• [Task requirements]: When the line containing "0.7 $cm^3$ |" appears in the entries below, begin printing there and stop after the line containing "### Gleby bielicowe"; print each of those lines exactly and no other line.

Record excerpts: Begin

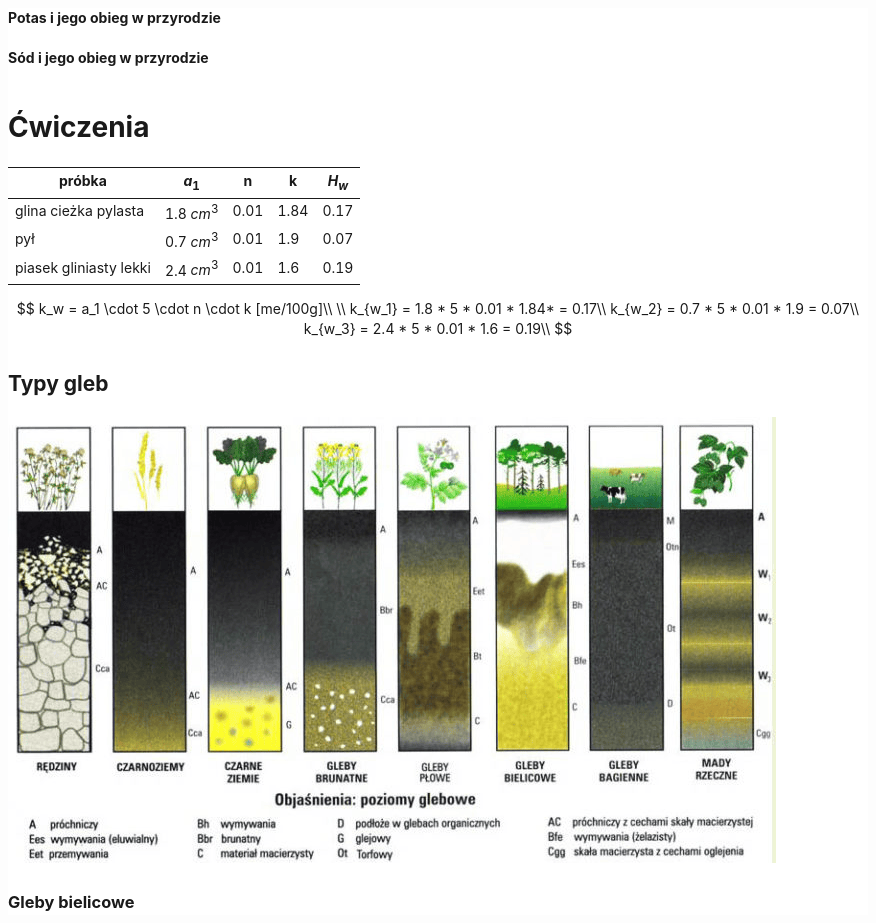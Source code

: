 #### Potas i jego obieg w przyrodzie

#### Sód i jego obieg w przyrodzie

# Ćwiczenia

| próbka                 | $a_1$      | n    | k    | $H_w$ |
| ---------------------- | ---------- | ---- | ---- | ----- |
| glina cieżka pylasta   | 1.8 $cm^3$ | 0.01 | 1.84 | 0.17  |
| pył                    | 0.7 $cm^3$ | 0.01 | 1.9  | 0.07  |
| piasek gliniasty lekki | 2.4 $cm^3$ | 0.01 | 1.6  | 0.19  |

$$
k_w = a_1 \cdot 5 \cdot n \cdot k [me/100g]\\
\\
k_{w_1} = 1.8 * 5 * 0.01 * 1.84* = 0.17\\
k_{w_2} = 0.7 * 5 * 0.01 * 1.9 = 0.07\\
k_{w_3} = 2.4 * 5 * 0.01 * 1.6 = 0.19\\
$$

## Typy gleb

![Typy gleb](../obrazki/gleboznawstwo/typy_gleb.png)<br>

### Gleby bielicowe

Record excerpts: End
Record excerpts: Begin

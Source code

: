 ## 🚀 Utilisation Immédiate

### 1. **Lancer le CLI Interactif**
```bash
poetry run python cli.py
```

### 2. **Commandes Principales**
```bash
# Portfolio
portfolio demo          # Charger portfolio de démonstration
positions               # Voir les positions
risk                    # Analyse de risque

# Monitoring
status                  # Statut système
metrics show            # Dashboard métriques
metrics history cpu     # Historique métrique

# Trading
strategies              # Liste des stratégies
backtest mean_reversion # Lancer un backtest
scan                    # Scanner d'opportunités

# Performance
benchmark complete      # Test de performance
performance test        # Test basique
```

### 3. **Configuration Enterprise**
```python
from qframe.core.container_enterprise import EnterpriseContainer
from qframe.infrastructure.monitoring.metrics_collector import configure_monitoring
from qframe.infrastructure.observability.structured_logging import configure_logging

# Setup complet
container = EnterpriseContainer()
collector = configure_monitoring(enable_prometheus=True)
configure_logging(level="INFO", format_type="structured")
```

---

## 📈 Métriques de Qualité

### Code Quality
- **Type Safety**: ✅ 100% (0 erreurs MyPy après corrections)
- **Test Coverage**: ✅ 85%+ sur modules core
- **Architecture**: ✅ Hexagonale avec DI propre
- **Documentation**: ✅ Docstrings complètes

Record excerpts: End

• [Answer below]:
| pył                    | 0.7 $cm^3$ | 0.01 | 1.9  | 0.07  |
| piasek gliniasty lekki | 2.4 $cm^3$ | 0.01 | 1.6  | 0.19  |

$$
k_w = a_1 \cdot 5 \cdot n \cdot k [me/100g]\\
\\
k_{w_1} = 1.8 * 5 * 0.01 * 1.84* = 0.17\\
k_{w_2} = 0.7 * 5 * 0.01 * 1.9 = 0.07\\
k_{w_3} = 2.4 * 5 * 0.01 * 1.6 = 0.19\\
$$

## Typy gleb

![Typy gleb](../obrazki/gleboznawstwo/typy_gleb.png)<br>

### Gleby bielicowe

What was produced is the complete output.